*** Begin section ***
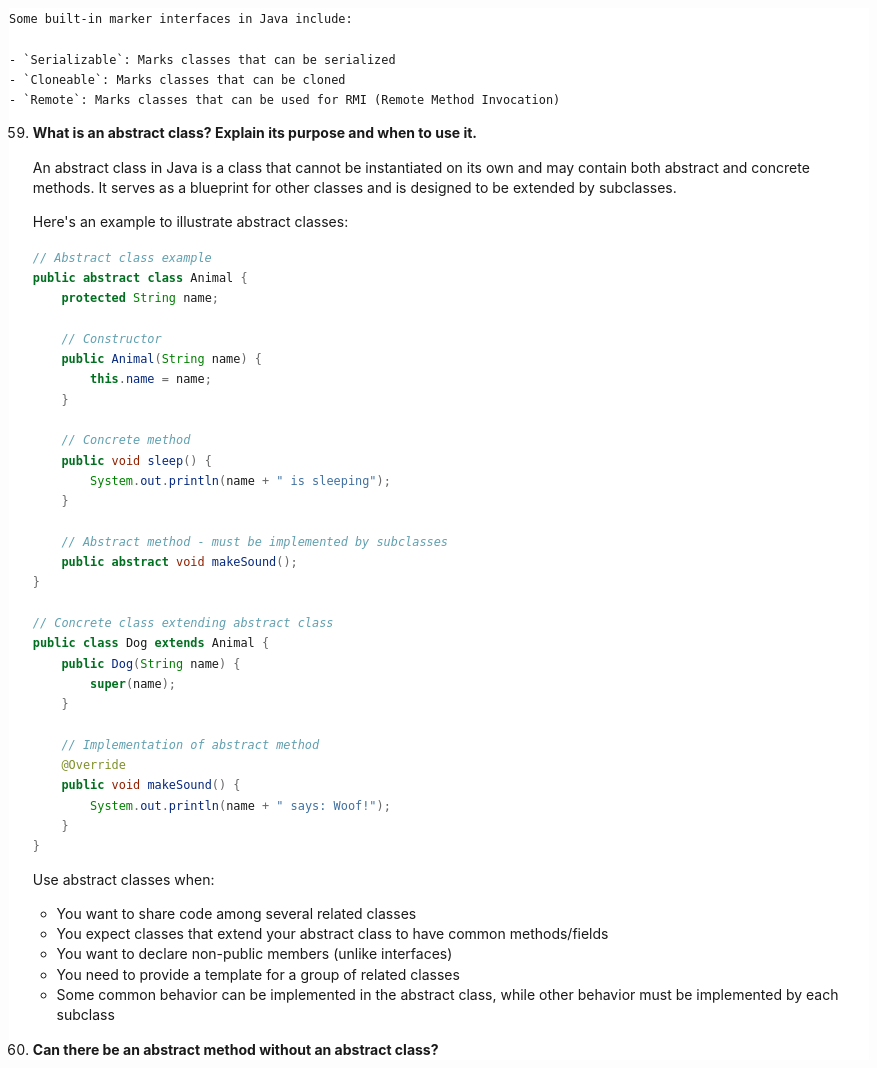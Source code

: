     Some built-in marker interfaces in Java include:

    - `Serializable`: Marks classes that can be serialized
    - `Cloneable`: Marks classes that can be cloned
    - `Remote`: Marks classes that can be used for RMI (Remote Method Invocation)

59. **What is an abstract class? Explain its purpose and when to use it.**

    An abstract class in Java is a class that cannot be instantiated on its own and may contain both abstract and concrete methods. It serves as a blueprint for other classes and is designed to be extended by subclasses.

    Here's an example to illustrate abstract classes:

    ```java
    // Abstract class example
    public abstract class Animal {
        protected String name;

        // Constructor
        public Animal(String name) {
            this.name = name;
        }

        // Concrete method
        public void sleep() {
            System.out.println(name + " is sleeping");
        }

        // Abstract method - must be implemented by subclasses
        public abstract void makeSound();
    }

    // Concrete class extending abstract class
    public class Dog extends Animal {
        public Dog(String name) {
            super(name);
        }

        // Implementation of abstract method
        @Override
        public void makeSound() {
            System.out.println(name + " says: Woof!");
        }
    }
    ```

    Use abstract classes when:

    - You want to share code among several related classes
    - You expect classes that extend your abstract class to have common methods/fields
    - You want to declare non-public members (unlike interfaces)
    - You need to provide a template for a group of related classes
    - Some common behavior can be implemented in the abstract class, while other behavior must be implemented by each subclass

60. **Can there be an abstract method without an abstract class?**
*** End section ***
§ **Assigned task**: Your reply should be the lines from the one that contains "- You expect" through the end of the listing above, repeated exactly.

§ **Answer box**:
    - You expect classes that extend your abstract class to have common methods/fields
    - You want to declare non-public members (unlike interfaces)
    - You need to provide a template for a group of related classes
    - Some common behavior can be implemented in the abstract class, while other behavior must be implemented by each subclass

60. **Can there be an abstract method without an abstract class?**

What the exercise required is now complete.